> _Material shown_:
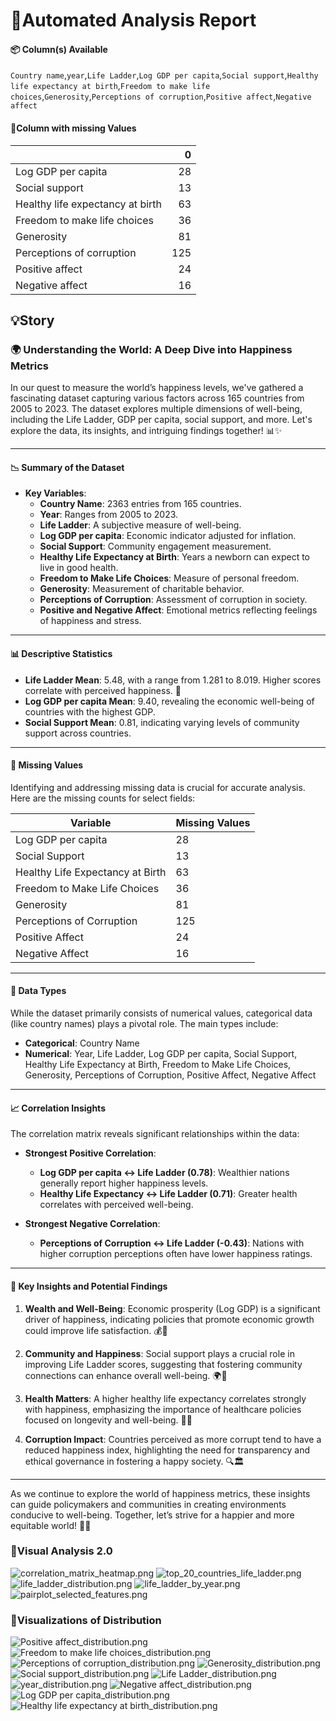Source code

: # 🤖Automated Analysis Report

#### 📦 Column(s) Available 

`Country name`,`year`,`Life Ladder`,`Log GDP per capita`,`Social support`,`Healthy life expectancy at birth`,`Freedom to make life choices`,`Generosity`,`Perceptions of corruption`,`Positive affect`,`Negative affect` 

#### 🪫Column with missing Values 

|                                  |   0 |
|:---------------------------------|----:|
| Log GDP per capita               |  28 |
| Social support                   |  13 |
| Healthy life expectancy at birth |  63 |
| Freedom to make life choices     |  36 |
| Generosity                       |  81 |
| Perceptions of corruption        | 125 |
| Positive affect                  |  24 |
| Negative affect                  |  16 |

## 💡Story
### 🌍 Understanding the World: A Deep Dive into Happiness Metrics

In our quest to measure the world’s happiness levels, we've gathered a fascinating dataset capturing various factors across 165 countries from 2005 to 2023. The dataset explores multiple dimensions of well-being, including the Life Ladder, GDP per capita, social support, and more. Let's explore the data, its insights, and intriguing findings together! 📊✨

---

#### 📉 Summary of the Dataset

- **Key Variables**: 
   - **Country Name**: 2363 entries from 165 countries.
   - **Year**: Ranges from 2005 to 2023.
   - **Life Ladder**: A subjective measure of well-being.
   - **Log GDP per capita**: Economic indicator adjusted for inflation.
   - **Social Support**: Community engagement measurement.
   - **Healthy Life Expectancy at Birth**: Years a newborn can expect to live in good health.
   - **Freedom to Make Life Choices**: Measure of personal freedom.
   - **Generosity**: Measurement of charitable behavior.
   - **Perceptions of Corruption**: Assessment of corruption in society.
   - **Positive and Negative Affect**: Emotional metrics reflecting feelings of happiness and stress.

---

#### 📊 Descriptive Statistics

- **Life Ladder Mean**: 5.48, with a range from 1.281 to 8.019. Higher scores correlate with perceived happiness. 🌈
- **Log GDP per capita Mean**: 9.40, revealing the economic well-being of countries with the highest GDP.
- **Social Support Mean**: 0.81, indicating varying levels of community support across countries. 

---

#### 🚨 Missing Values

Identifying and addressing missing data is crucial for accurate analysis. Here are the missing counts for select fields:

| **Variable**                              | **Missing Values** |
|-------------------------------------------|---------------------|
| Log GDP per capita                        | 28                  |
| Social Support                            | 13                  |
| Healthy Life Expectancy at Birth          | 63                  |
| Freedom to Make Life Choices              | 36                  |
| Generosity                                | 81                  |
| Perceptions of Corruption                 | 125                 |
| Positive Affect                           | 24                  |
| Negative Affect                           | 16                  |

---

#### 🧮 Data Types

While the dataset primarily consists of numerical values, categorical data (like country names) plays a pivotal role. The main types include:

- **Categorical**: Country Name
- **Numerical**: Year, Life Ladder, Log GDP per capita, Social Support, Healthy Life Expectancy at Birth, Freedom to Make Life Choices, Generosity, Perceptions of Corruption, Positive Affect, Negative Affect

---

#### 📈 Correlation Insights

The correlation matrix reveals significant relationships within the data:

- **Strongest Positive Correlation**:
    - **Log GDP per capita ↔ Life Ladder (0.78)**: Wealthier nations generally report higher happiness levels.
    - **Healthy Life Expectancy ↔ Life Ladder (0.71)**: Greater health correlates with perceived well-being.
  
- **Strongest Negative Correlation**:
    - **Perceptions of Corruption ↔ Life Ladder (-0.43)**: Nations with higher corruption perceptions often have lower happiness ratings.

---

#### 🎯 Key Insights and Potential Findings

1. **Wealth and Well-Being**: Economic prosperity (Log GDP) is a significant driver of happiness, indicating policies that promote economic growth could improve life satisfaction. 💰💖
   
2. **Community and Happiness**: Social support plays a crucial role in improving Life Ladder scores, suggesting that fostering community connections can enhance overall well-being. 🌍🤝

3. **Health Matters**: A higher healthy life expectancy correlates strongly with happiness, emphasizing the importance of healthcare policies focused on longevity and well-being. 🏥🥗

4. **Corruption Impact**: Countries perceived as more corrupt tend to have a reduced happiness index, highlighting the need for transparency and ethical governance in fostering a happy society. 🔍🏛️

---

As we continue to explore the world of happiness metrics, these insights can guide policymakers and communities in creating environments conducive to well-being. Together, let’s strive for a happier and more equitable world! 🌟🌈

### 🌉Visual Analysis 2.0 
![correlation_matrix_heatmap.png](correlation_matrix_heatmap.png)
![top_20_countries_life_ladder.png](top_20_countries_life_ladder.png)
![life_ladder_distribution.png](life_ladder_distribution.png)
![life_ladder_by_year.png](life_ladder_by_year.png)
![pairplot_selected_features.png](pairplot_selected_features.png)


### 🌉Visualizations of Distribution 
![Positive affect_distribution.png](static/Positive_affect_distribution.png)
![Freedom to make life choices_distribution.png](static/Freedom_to_make_life_choices_distribution.png)
![Perceptions of corruption_distribution.png](static/Perceptions_of_corruption_distribution.png)
![Generosity_distribution.png](static/Generosity_distribution.png)
![Social support_distribution.png](static/Social_support_distribution.png)
![Life Ladder_distribution.png](static/Life_Ladder_distribution.png)
![year_distribution.png](static/year_distribution.png)
![Negative affect_distribution.png](static/Negative_affect_distribution.png)
![Log GDP per capita_distribution.png](static/Log_GDP_per_capita_distribution.png)
![Healthy life expectancy at birth_distribution.png](static/Healthy_life_expectancy_at_birth_distribution.png)
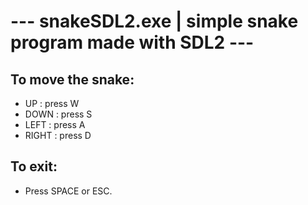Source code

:# --- snakeSDL2.exe | simple snake program made with SDL2 ---

## To move the snake:

- UP : press W
- DOWN : press S
- LEFT : press A
- RIGHT : press D

## To exit:
- Press SPACE or ESC.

> _Work instruction_:
Return all lines from the material that contain "Strongest".

> _Completed exercise_:
- **Strongest Positive Correlation**:
- **Strongest Negative Correlation**:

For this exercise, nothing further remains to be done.